What to produce: Using the data below, copy out all lines with the word "created".

(Stored data)
■ ■ ■ ■

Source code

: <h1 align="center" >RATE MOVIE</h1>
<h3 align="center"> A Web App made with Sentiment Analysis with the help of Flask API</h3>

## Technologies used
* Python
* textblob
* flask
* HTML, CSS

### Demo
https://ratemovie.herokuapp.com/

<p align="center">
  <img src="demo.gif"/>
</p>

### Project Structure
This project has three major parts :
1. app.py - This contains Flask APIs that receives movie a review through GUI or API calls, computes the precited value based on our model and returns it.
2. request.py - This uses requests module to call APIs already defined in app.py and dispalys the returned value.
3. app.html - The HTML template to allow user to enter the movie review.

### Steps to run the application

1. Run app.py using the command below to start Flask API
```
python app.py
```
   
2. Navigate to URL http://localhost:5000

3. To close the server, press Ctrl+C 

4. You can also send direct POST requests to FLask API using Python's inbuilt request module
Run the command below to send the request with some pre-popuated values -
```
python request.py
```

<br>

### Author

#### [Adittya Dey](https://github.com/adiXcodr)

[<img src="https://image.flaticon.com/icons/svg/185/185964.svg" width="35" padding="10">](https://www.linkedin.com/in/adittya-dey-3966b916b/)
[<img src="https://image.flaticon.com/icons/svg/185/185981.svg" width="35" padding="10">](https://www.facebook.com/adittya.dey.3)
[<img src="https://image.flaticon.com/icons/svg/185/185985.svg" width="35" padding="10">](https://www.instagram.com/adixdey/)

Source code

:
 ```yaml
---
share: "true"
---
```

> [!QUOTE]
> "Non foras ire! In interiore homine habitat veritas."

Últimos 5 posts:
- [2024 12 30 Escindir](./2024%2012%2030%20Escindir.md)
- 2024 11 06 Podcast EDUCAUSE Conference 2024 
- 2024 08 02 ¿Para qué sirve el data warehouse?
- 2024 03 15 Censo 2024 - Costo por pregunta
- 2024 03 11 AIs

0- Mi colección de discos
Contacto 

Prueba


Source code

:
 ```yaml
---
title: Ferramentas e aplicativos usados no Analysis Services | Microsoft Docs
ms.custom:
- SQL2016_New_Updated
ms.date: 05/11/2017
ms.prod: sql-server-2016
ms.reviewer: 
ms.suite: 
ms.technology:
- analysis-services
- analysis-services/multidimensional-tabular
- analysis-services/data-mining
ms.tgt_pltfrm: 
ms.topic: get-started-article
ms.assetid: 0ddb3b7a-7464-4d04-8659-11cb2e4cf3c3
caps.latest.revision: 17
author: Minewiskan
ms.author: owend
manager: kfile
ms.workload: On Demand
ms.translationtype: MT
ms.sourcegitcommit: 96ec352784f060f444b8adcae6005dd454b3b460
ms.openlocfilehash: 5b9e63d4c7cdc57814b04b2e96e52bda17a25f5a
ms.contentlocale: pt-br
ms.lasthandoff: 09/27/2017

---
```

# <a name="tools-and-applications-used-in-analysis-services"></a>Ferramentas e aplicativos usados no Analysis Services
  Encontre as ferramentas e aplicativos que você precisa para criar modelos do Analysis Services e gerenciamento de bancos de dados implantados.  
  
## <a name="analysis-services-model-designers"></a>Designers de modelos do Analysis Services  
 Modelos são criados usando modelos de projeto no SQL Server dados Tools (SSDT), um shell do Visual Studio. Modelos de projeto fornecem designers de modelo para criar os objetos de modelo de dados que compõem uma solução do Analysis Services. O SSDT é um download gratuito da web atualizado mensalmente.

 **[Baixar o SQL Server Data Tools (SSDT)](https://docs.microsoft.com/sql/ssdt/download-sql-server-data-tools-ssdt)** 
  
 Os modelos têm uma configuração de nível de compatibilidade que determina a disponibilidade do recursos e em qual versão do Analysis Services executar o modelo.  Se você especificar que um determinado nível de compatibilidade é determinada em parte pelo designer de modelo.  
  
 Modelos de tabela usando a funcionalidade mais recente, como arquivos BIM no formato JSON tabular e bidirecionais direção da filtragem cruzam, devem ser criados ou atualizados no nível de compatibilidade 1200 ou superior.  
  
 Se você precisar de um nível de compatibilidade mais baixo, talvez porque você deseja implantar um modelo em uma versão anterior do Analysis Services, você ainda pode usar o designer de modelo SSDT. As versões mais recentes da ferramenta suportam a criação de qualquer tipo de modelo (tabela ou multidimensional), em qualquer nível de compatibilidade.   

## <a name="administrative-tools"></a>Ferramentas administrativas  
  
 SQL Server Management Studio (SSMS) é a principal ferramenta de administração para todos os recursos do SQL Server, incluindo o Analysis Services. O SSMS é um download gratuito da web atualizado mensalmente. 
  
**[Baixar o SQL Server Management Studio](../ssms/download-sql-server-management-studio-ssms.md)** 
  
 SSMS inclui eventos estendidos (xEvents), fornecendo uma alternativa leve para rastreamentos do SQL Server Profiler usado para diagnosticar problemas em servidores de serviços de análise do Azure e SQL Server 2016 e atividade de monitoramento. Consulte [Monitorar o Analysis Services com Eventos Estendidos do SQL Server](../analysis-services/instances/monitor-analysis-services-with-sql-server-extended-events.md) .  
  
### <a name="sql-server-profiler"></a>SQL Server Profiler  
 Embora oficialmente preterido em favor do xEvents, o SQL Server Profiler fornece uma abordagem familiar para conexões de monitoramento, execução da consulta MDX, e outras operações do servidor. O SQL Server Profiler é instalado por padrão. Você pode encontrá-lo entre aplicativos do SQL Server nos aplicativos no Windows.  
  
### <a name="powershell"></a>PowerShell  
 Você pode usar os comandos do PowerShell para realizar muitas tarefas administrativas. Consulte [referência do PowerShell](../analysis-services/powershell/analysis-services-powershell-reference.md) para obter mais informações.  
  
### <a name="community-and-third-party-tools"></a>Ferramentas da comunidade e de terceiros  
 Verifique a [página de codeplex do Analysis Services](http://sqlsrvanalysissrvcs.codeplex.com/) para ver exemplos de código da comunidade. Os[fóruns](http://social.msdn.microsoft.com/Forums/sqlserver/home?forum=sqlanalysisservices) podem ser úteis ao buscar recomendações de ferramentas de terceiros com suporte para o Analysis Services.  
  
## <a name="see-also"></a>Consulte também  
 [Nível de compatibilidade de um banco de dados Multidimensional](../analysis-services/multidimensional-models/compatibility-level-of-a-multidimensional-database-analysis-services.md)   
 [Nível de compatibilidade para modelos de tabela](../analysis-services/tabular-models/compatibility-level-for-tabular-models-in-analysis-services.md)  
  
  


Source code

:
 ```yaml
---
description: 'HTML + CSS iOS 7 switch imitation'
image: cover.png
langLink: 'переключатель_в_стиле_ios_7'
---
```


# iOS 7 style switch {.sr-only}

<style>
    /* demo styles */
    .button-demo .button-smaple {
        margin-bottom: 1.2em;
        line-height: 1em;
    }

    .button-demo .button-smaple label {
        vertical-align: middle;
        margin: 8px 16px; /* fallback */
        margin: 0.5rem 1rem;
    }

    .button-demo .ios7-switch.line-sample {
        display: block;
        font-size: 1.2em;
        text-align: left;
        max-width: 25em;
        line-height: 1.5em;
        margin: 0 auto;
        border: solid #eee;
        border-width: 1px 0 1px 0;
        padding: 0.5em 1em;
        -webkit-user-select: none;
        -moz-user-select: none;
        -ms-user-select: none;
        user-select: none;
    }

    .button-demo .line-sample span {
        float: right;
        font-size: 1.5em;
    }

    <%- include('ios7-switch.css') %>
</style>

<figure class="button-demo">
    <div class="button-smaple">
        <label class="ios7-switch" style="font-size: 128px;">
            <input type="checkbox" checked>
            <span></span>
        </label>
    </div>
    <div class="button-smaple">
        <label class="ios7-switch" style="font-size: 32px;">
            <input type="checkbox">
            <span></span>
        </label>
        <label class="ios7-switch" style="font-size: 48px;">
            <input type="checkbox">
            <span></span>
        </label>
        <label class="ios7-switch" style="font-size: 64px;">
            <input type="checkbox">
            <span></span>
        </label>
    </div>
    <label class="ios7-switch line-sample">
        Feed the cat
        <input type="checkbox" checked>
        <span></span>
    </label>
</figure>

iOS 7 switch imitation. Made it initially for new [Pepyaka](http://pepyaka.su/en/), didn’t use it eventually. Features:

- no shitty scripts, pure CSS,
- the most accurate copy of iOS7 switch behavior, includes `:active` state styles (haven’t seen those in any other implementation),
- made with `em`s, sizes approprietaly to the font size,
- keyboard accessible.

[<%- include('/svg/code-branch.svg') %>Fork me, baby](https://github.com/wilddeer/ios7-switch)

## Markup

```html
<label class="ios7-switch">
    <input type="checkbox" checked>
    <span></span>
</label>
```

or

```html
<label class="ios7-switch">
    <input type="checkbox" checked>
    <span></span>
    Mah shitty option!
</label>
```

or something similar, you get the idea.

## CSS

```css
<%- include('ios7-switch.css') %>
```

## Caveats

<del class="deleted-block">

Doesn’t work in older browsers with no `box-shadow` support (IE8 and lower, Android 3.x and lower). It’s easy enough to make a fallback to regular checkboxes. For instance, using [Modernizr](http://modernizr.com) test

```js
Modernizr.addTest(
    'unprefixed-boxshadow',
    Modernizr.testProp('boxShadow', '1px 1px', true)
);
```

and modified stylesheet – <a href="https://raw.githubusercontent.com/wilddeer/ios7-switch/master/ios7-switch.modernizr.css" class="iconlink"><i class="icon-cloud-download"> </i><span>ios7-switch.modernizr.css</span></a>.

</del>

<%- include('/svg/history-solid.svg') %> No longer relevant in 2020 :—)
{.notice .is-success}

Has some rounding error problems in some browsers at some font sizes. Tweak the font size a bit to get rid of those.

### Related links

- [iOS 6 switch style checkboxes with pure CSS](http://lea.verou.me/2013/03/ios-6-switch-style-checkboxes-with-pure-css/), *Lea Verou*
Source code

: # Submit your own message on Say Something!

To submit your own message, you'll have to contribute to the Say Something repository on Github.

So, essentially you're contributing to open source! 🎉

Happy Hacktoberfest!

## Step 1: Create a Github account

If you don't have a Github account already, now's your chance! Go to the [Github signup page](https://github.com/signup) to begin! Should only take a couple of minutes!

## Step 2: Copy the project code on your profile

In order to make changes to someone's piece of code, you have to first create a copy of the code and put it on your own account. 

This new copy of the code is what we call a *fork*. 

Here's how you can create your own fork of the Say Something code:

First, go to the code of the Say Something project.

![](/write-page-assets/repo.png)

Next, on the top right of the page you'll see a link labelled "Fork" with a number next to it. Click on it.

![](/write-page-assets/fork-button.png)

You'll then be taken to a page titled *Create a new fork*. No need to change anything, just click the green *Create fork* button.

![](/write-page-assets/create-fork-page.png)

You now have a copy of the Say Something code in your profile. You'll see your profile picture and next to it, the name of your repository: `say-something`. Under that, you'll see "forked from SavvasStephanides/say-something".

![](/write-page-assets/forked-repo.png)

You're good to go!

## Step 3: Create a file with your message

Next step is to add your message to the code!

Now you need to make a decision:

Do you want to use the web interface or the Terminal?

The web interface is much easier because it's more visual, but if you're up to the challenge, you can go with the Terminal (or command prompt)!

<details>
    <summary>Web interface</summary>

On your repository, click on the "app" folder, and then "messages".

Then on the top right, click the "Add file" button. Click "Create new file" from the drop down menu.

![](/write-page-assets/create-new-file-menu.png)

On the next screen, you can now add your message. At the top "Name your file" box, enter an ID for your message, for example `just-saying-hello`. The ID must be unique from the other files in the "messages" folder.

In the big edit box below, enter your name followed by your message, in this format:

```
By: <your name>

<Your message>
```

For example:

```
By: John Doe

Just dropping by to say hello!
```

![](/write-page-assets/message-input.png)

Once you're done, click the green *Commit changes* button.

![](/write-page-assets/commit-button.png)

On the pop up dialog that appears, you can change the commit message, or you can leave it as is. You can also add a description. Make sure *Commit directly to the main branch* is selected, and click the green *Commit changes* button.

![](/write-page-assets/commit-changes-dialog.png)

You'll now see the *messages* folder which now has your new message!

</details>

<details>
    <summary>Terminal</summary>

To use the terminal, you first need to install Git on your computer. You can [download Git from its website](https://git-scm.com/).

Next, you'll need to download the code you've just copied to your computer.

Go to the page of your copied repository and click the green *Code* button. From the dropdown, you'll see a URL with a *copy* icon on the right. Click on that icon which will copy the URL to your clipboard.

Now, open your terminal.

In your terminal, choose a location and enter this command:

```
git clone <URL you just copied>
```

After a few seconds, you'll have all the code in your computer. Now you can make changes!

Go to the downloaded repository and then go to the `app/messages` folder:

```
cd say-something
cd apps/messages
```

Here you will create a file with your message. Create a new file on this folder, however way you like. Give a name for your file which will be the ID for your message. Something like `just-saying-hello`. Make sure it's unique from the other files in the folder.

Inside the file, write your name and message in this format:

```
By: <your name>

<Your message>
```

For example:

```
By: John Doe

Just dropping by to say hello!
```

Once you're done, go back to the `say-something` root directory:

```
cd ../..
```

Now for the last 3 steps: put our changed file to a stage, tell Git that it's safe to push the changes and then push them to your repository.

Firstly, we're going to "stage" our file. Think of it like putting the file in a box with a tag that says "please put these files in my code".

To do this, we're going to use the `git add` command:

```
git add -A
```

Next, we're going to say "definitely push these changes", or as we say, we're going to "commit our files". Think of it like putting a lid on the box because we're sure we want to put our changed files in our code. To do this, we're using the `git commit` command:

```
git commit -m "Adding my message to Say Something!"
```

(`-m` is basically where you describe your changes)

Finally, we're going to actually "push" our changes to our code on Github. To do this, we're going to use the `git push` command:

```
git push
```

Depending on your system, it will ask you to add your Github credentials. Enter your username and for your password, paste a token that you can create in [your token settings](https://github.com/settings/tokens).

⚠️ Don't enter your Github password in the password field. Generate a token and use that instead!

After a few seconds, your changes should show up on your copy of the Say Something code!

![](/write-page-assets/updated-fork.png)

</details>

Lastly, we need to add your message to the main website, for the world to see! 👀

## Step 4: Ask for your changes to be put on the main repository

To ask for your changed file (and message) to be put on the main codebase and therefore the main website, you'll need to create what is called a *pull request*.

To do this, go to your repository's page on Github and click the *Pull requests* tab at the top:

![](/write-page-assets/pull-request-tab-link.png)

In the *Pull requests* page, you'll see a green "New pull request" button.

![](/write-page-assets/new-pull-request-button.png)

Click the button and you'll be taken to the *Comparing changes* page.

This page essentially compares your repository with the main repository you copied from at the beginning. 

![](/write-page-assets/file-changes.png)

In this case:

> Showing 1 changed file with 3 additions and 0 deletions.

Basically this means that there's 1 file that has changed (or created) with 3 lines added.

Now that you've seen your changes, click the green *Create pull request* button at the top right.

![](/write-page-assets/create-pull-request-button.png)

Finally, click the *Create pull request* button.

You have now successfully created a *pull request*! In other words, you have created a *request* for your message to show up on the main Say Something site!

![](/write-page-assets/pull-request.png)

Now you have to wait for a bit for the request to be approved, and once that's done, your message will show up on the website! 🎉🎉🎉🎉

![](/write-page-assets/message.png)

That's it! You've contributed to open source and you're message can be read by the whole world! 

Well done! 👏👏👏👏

■ ■ ■ ■

Task solution:
Basically this means that there's 1 file that has changed (or created) with 3 lines added.
You have now successfully created a *pull request*! In other words, you have created a *request* for your message to show up on the main Say Something site!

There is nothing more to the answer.